• WHAT NEEDS TO BE DONE:
Each line from the first line of the entries through the line holding "Task 0: Write" is to be restated word for word; nothing else, and no picture, belongs in the answer.

Stored data entries
- Opening Delimiter -

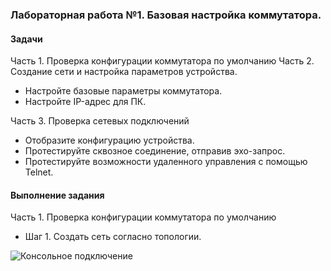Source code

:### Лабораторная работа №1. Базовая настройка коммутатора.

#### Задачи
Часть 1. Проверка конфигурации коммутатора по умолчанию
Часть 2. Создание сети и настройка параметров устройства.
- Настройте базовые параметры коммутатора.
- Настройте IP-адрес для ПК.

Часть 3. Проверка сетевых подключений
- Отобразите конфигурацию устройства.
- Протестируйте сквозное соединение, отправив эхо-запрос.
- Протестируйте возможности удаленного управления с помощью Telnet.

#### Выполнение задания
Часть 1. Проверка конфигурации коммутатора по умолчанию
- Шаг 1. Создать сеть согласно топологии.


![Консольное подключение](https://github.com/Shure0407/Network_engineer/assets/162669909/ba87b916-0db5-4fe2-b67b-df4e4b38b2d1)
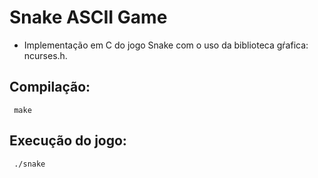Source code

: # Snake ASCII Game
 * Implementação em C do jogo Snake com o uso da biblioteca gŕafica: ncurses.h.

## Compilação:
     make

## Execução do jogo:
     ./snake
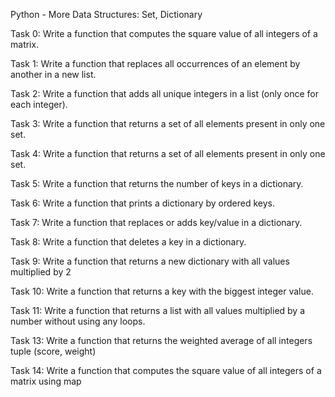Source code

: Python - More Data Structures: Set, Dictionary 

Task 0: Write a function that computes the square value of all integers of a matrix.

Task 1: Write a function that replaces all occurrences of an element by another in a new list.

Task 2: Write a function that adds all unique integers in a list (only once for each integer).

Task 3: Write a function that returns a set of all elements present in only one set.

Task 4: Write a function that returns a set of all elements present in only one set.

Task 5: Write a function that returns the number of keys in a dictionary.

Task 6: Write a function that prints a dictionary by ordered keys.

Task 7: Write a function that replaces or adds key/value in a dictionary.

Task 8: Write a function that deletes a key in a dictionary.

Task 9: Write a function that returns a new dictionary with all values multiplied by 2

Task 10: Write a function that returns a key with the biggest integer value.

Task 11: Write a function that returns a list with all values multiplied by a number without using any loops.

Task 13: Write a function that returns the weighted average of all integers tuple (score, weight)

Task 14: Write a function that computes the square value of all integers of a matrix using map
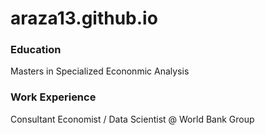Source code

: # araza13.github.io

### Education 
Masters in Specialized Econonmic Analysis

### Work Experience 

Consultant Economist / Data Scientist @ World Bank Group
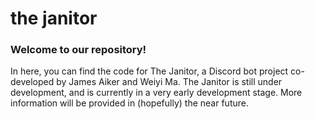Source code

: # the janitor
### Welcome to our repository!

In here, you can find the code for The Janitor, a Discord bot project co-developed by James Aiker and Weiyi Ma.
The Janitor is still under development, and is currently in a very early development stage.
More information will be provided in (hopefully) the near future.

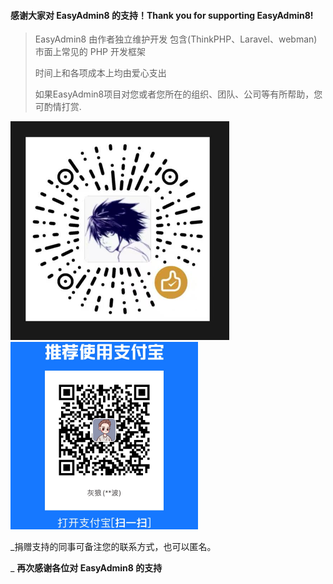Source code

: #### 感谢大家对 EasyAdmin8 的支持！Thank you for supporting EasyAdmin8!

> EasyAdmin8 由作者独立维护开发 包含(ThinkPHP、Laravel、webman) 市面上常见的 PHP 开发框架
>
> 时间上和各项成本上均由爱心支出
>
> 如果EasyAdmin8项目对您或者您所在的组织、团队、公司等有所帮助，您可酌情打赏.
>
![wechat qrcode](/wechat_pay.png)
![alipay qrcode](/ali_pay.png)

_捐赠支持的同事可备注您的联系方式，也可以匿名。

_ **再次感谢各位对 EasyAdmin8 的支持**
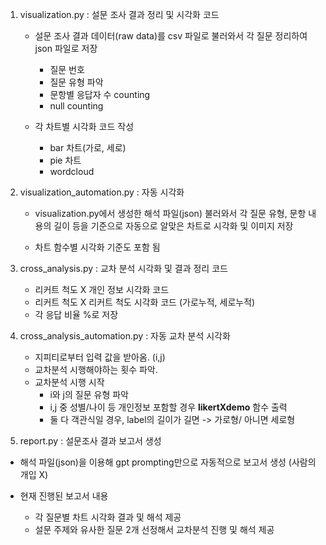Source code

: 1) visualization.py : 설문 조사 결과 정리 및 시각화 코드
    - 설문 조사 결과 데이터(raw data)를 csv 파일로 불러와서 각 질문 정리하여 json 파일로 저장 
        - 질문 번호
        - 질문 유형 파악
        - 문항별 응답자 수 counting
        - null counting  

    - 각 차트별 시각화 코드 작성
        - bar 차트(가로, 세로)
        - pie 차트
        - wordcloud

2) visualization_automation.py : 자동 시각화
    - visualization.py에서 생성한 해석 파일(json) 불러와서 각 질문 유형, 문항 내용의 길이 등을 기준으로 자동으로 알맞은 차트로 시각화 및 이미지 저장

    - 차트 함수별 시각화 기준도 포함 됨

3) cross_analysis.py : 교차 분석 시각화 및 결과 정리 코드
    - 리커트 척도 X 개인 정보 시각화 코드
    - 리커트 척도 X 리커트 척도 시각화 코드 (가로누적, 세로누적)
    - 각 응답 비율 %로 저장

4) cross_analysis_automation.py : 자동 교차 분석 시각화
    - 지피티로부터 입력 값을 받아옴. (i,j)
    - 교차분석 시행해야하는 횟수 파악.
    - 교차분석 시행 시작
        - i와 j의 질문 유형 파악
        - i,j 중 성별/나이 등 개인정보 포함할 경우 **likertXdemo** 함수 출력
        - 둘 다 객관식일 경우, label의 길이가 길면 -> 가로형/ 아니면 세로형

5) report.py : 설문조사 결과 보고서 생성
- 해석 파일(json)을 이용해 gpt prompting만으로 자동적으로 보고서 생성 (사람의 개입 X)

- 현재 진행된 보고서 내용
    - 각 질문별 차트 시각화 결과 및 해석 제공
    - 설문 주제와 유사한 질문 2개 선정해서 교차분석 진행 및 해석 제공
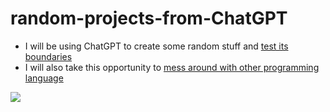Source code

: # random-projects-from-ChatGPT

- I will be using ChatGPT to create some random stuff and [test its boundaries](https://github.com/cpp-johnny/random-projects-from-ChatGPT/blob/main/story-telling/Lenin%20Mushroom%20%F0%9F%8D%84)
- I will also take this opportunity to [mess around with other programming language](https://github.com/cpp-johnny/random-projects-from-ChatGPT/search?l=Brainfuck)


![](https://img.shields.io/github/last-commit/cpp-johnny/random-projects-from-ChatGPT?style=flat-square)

- Closing Delimiter -

• REPLY TO THE EXERCISE:
Source code

:### Лабораторная работа №1. Базовая настройка коммутатора.

#### Задачи
Часть 1. Проверка конфигурации коммутатора по умолчанию
Часть 2. Создание сети и настройка параметров устройства.
- Настройте базовые параметры коммутатора.
- Настройте IP-адрес для ПК.

Часть 3. Проверка сетевых подключений
- Отобразите конфигурацию устройства.
- Протестируйте сквозное соединение, отправив эхо-запрос.
- Протестируйте возможности удаленного управления с помощью Telnet.

#### Выполнение задания
Часть 1. Проверка конфигурации коммутатора по умолчанию
- Шаг 1. Создать сеть согласно топологии.


![Консольное подключение](https://github.com/Shure0407/Network_engineer/assets/162669909/ba87b916-0db5-4fe2-b67b-df4e4b38b2d1)
Source code

: # Snake ASCII Game
 * Implementação em C do jogo Snake com o uso da biblioteca gŕafica: ncurses.h.

## Compilação:
     make

## Execução do jogo:
     ./snake
Source code

: Python - More Data Structures: Set, Dictionary 

Task 0: Write a function that computes the square value of all integers of a matrix.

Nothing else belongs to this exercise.